The earlier studies seemed to indicate that the irritation was purely mechanical in origin, the result of the minute barbed hairs working into the skin in large numbers. Subsequently, however, Dr. Tyzzer (1907) demonstrated beyond question that the trouble was due to a poison contained in the hairs. In the first place, it is only the peculiar short barbed hairs which will produce the dermatitis when rubbed on the skin, although most of the other hairs are sharply barbed. Moreover, it was found that in various ways the nettling properties could be destroyed without modifying the structure of the hairs. This was accomplished by baking for one hour at 110° C, by warming to 60° C in distilled water, or by soaking in one per cent. or in one-tenth per cent. of potassium hydrate or sodium hydrate. The most significant part of his work was the demonstration of the fact that if the nettling hairs are mingled with blood, they immediately produce a change in the red corpuscles. These at once become coarsely crenated, and the roleaux are broken up in the vicinity of the hair ([fig. 37b]). The corpuscles decrease in size, the coarse crenations are transformed into slender spines which rapidly disappear, leaving the corpuscles in the form of spheres, the light refraction of which contrasts them sharply with the normal corpuscles. The reaction always begins at the basal sharp point of the hair. It could not be produced by purely mechanical means, such as the mingling of minute particles of glass wool, the barbed hairs of a tussock moth, or the other coarser hairs of the brown-tail, with the blood.
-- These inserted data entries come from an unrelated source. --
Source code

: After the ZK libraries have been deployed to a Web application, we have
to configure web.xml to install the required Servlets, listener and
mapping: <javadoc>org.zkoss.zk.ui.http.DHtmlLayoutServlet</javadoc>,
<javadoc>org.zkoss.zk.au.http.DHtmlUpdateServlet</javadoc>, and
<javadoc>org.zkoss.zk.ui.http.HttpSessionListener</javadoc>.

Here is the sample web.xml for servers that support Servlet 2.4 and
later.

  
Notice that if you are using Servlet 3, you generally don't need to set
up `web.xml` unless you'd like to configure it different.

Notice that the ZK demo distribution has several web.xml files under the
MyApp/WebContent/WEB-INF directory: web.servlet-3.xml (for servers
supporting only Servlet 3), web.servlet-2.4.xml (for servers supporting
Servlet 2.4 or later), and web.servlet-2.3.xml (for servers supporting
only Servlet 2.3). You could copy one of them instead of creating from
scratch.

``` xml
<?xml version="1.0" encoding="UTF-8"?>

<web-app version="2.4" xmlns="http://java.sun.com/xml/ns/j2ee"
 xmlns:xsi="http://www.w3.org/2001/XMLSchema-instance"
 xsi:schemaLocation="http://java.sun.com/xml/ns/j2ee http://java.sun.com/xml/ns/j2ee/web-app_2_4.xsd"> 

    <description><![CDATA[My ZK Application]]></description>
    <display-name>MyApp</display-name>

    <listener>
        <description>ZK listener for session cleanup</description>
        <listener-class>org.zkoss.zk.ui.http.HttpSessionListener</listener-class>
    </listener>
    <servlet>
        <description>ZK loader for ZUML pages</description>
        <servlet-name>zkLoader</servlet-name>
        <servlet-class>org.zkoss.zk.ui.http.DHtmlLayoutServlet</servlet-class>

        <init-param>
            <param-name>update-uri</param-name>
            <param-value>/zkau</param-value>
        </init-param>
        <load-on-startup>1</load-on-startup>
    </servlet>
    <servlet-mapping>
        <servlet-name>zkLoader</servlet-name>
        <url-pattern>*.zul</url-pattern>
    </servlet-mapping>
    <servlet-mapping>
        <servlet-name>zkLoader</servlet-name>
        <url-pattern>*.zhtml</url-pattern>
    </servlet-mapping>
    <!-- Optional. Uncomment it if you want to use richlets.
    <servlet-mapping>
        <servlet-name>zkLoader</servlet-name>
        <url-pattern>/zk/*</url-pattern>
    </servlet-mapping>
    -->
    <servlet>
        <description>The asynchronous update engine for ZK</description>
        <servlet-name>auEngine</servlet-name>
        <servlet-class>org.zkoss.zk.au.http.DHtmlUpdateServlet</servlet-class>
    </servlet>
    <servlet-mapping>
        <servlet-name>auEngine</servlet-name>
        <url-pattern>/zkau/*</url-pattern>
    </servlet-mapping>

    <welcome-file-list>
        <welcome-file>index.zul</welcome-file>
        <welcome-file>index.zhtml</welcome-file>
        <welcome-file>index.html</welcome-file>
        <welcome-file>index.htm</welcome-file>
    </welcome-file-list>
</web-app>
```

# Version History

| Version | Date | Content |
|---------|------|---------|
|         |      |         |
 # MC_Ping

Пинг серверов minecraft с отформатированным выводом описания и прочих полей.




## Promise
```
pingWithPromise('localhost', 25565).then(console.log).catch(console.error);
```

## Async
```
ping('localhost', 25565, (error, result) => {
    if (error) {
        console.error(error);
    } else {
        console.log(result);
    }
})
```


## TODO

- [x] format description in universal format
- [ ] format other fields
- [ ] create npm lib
The question of the source of the poison has been studied in our laboratory by Miss Cornelia Kephart. She first confirmed Dr. Tyzzer's general results and then studied carefully fixed specimens of the larvæ to determine the distribution of the hairs and their relation to the underlying tissues.
The poison hairs ([fig. 37]), are found on the subdorsal and lateral tubercles ([fig. 38]), in bunches of from three to twelve on the minute papillæ with which the tubercles are thickly covered. The underlying hypodermis is very greatly thickened, the cells being three or four times the length of the ordinary hypodermal cells and being closely crowded together. Instead of a pore canal through the cuticula for each individual hair, there is a single pore for each papillæ on a tubercle, all the hairs of the papilla being connected with the underlying cells through the same pore canal, (figs. [39] and [40]).